Posting on Tumblr in response to a question from site user lenyberry, Gaiman also added:
They’ve reached out to a lot of women writers — I know that Steven Moffat has personally been in touch with a lot of female writers and been defeated over and over by scheduling problems, and people saying no […]. It’s a priority for them too.
As well as suggesting that Moffat has found these set-backs frustrating, Gaiman said that Who certainly needs "some women writing for it."

Both lenyberry’s query and Gaiman’s answer make reference to another question the writer tackled on Tumblr this month.

When guyplayfair asked which Who writer Gaiman would hug, the author quipped that he wanted to hug every woman that has written for the series this side of 2008 - a number that, as he noted, is zero (at least as far as TV episodes are concerned).

“That can’t be right... (goes off, puzzled),” he added.

The response, Gaiman said in his more recent post, “was mostly wistful” and wasn’t meant to be the attack on the programme’s makers he has seen it read as.

To contextualise his comments it’s worth noting that since 2005 only four TV Who episodes out of more than 100 have been written by a woman.

Helen Raynor penned 2007 adventure Daleks in Manhattan/ Evolution of the Daleks and followed this up in 2008 with The Sontaran Stratagem/ The Poison Sky.

Between Rose (2005) and last week’s Flatline, 23 different writers have had television episodes credited to them, meaning only around four per cent of these have not been men.

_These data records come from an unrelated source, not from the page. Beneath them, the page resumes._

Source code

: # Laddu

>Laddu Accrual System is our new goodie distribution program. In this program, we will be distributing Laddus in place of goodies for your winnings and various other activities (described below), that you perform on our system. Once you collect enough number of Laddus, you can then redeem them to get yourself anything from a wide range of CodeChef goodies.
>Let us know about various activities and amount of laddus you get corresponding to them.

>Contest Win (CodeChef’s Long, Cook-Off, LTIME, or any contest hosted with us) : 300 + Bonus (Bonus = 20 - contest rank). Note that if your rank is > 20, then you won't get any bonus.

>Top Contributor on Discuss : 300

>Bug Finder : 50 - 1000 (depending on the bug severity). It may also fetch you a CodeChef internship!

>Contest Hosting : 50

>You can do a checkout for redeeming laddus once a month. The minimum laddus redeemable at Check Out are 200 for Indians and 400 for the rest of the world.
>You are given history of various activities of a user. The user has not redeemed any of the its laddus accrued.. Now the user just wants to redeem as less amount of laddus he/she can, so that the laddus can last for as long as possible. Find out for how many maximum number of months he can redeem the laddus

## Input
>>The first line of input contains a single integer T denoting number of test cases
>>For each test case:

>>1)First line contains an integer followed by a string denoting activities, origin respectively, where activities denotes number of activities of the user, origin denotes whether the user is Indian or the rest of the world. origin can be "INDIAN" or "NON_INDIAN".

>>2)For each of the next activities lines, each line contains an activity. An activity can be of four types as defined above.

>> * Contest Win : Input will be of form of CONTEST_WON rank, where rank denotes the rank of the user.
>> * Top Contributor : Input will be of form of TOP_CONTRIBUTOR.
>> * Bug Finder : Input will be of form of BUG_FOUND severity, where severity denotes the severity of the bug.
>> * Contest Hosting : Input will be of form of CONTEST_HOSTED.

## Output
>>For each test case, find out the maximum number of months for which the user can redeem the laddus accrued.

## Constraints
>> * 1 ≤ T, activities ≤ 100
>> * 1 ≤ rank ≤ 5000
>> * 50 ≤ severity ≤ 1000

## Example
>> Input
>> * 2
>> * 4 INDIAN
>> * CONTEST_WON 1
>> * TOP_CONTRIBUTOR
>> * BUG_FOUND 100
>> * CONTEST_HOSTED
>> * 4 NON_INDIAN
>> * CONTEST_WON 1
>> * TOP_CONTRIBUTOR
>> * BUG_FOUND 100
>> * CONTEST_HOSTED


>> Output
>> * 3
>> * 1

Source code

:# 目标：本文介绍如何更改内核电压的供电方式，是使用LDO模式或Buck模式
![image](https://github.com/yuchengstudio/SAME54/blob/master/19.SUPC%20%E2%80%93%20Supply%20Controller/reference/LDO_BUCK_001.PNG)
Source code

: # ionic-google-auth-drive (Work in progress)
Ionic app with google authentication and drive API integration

Gaiman, a well known writer across several mediums from graphic novels to long-form fiction, has authored TV Who twice, with The Doctor’s Wife (2011) and Nightmare in Silver (2013). Last year, he also released Eleventh Doctor short story Eleven O’Clock.

His most recent novel, The Ocean at the End of the Lane, was named Book of the Year at the 2013 National Book Awards in Britain.